:: GOAL OF THE EXERCISE ::
Go through the data and count each line that has the string "dengan". Give that count alone.

:: RAW DATA ::
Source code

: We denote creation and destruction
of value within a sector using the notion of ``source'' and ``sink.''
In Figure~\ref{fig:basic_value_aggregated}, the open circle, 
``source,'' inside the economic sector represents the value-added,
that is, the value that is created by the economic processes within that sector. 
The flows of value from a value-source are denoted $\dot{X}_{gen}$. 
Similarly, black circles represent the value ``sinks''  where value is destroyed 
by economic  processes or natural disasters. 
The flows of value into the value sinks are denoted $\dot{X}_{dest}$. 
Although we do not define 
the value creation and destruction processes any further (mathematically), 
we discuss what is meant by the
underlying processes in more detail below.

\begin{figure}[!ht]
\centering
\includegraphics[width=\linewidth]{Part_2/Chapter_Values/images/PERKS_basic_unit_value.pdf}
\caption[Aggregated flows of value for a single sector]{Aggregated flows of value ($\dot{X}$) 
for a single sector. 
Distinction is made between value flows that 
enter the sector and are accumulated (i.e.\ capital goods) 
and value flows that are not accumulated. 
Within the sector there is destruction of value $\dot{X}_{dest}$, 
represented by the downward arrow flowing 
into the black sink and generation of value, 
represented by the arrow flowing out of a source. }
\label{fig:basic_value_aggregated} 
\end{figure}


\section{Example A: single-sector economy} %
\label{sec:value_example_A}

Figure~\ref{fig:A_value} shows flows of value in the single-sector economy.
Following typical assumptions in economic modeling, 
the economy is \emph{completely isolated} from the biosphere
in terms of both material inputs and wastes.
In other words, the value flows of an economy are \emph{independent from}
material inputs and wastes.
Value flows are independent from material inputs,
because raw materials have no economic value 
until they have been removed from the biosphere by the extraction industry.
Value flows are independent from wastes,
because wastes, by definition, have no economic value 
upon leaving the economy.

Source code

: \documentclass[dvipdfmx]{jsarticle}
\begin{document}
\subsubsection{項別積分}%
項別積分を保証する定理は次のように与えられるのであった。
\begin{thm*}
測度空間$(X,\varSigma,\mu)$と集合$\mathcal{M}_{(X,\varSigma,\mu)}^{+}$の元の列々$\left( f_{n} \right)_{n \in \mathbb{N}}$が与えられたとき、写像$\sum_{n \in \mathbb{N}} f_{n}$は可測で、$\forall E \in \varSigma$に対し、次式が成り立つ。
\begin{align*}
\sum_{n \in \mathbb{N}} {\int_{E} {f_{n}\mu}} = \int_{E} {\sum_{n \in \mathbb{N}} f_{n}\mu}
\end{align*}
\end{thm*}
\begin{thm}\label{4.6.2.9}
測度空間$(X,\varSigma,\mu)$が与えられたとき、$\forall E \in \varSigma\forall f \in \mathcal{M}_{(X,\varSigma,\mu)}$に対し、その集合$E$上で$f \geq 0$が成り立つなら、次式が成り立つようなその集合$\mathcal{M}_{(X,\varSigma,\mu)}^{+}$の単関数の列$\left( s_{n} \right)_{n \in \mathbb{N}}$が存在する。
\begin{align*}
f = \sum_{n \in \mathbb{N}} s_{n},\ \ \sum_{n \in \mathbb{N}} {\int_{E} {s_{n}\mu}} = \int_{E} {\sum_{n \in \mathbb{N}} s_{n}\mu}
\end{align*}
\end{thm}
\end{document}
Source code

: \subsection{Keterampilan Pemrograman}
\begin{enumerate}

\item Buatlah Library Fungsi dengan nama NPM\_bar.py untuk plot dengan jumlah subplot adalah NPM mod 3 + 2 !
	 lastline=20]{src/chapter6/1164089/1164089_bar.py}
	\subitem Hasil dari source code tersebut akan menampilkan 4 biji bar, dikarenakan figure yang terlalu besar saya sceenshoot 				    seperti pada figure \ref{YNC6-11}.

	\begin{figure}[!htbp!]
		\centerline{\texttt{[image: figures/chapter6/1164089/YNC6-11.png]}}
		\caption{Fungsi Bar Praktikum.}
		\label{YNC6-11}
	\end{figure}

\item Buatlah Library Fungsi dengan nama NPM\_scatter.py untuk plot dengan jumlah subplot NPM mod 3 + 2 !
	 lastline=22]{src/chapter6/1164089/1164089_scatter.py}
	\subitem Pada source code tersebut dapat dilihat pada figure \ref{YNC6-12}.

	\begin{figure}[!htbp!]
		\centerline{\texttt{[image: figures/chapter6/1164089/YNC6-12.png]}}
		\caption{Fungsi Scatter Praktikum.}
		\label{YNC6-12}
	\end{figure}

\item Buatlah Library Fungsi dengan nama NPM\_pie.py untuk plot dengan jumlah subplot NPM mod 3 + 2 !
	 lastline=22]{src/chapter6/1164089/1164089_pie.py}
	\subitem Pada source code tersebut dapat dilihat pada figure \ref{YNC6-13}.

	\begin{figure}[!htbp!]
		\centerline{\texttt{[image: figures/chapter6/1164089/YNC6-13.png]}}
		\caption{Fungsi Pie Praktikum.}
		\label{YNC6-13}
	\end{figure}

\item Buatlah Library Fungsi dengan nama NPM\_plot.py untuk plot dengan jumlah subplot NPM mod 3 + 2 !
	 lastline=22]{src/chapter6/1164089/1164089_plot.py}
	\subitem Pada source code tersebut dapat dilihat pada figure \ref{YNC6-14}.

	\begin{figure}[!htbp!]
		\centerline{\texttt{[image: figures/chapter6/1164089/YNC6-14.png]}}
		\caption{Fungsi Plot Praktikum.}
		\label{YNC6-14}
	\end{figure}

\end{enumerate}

:: ANSWER BOX ::
4